Livestock | 10th April 2024 | By Matt Dalgleish

Market Morsel

Combined lamb and mutton production for Australia reached a record 845,464 tonnes cwt in 2023, beating the previous peak of 736,558 tonnes set in 2018 by nearly 15%. A breakdown of the lamb to mutton ratio shows that there has been a noticeable shift toward more lamb production over the last three decades.

Through the 1970s the production of lamb and mutton in Australia was nearly a 50/50 split, with production volumes slightly favouring mutton most years. During the 1980s and early 1990s the share of mutton production climbed toward 60% of total sheep meat production as the Australian sheep flock increased from around 130 million head to a peak of 170 million head in 1990.

However, the collapse of the wool reserve pricing scheme in the early 1990s saw the flock dynamic begin to change and the flock numbers begin to decline. Sheep flock productivity increased into the early 2000s as the flock pivoted away from wool production toward more meat focused sheep production and export markets for lamb began to grow. By 2011 the share of Australian sheep meat production held by mutton reached a record low of just 22.5%.

Over the last decade (2013 to 2023) mutton production has averaged a 28% share of total sheep meat production in Australia versus lamb productions average share of 72%. In 2021 the share of mutton production dipped to 23.4% as a strong flock rebuild favoured the retention of breeding stock and reduced sheep turnoff. However, 2023 saw the share of mutton production increase to 29% of total sheep meat production versus lamb production share of 71%.

The distribution of lamb and mutton production has seen significant shift in the last decade. In terms of combined sheep meat production volumes Victoria has dominated production levels with the share of production of lamb & mutton in Victoria lifting from 40.8% in 2013 to 47.1% in 2023. New South Wales holds the second place for Australian sheep meat production with its share of combined production lifting from 24.0% in 2013 to 28.1% in 2023. Western Australia has also seen sheep meat production grow over the last decade with a lift from 12.3% to 13.9%.

The increased share of production in Victoria, NSW and WA have come at the expense of South Australia, Queensland and Tasmania. SA has seen their share of lamb & mutton production drop from 17.1% in 2013 to 9.2% in 2023, although the re-opening of the Thomas Foods plant in SA may see their share begin to climb again in future years. Tasmanian share of total sheep meat production has dropped from 2.9% to 1.4% over the decade. Meanwhile production levels in Queensland are almost non-existent at just 0.2% in 2023 versus 2.8% a decade ago.

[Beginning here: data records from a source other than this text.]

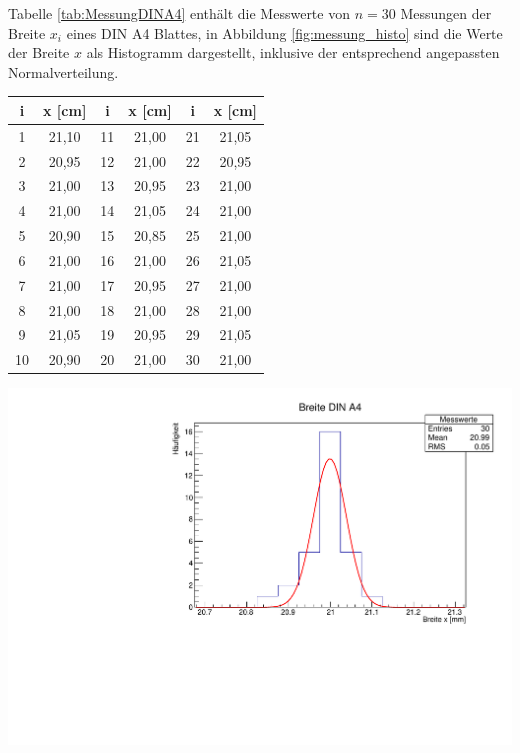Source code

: Tabelle \ref{tab:MessungDINA4} enthält die Messwerte von $n=30$ Messungen der Breite $x_i$ eines DIN A4 Blattes, in Abbildung \ref{fig:messung_histo} sind die Werte der Breite $x$ als Histogramm dargestellt, inklusive der entsprechend angepassten Normalverteilung.

\begin{minipage}[b]{.5\textwidth}
	\centering
		\begin{tabular}[t]{|c|c||c|c||c|c|} 
			i & x [cm] & i & x [cm] & i & x [cm]\\
			\hline
			1 & 21,10 & 11 & 21,00 & 21 & 21,05\\
			2 & 20,95 & 12 & 21,00 & 22 & 20,95\\
			3 & 21,00 & 13 & 20,95 & 23 & 21,00\\
			4 & 21,00 & 14 & 21,05 & 24 & 21,00\\
			5 & 20,90 & 15 & 20,85 & 25 & 21,00\\
			6 & 21,00 & 16 & 21,00 & 26 & 21,05\\
			7 & 21,00 & 17 & 20,95 & 27 & 21,00\\
			8 & 21,00 & 18 & 21,00 & 28 & 21,00\\
			9 & 21,05 & 19 & 20,95 & 29 & 21,05\\
			10& 20,90 & 20 & 21,00 & 30 & 21,00\\
		\end{tabular}
	\label{tab:MessungDINA4}
\end{minipage}
%
\begin{minipage}[b]{.5\textwidth}
	\includegraphics[width=1.00\textwidth]{00_einl/messung_histo.pdf}
	\label{fig:messung_histo}
\end{minipage}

A breakdown of production across Australian states for the last decade, separating mutton and lamb as individual product lines, shows a slightly different picture than the combined production volumes. NSW has wrestled the number one position away from Victoria as top mutton producing state with their share of mutton production lifting from 26.6% in 2013 to 38.7% in 2023. While Victoria also saw their share of mutton production grow from 32.9% to 34.5% over the last decade it wasn’t enough to out compete the increase in share seen in NSW.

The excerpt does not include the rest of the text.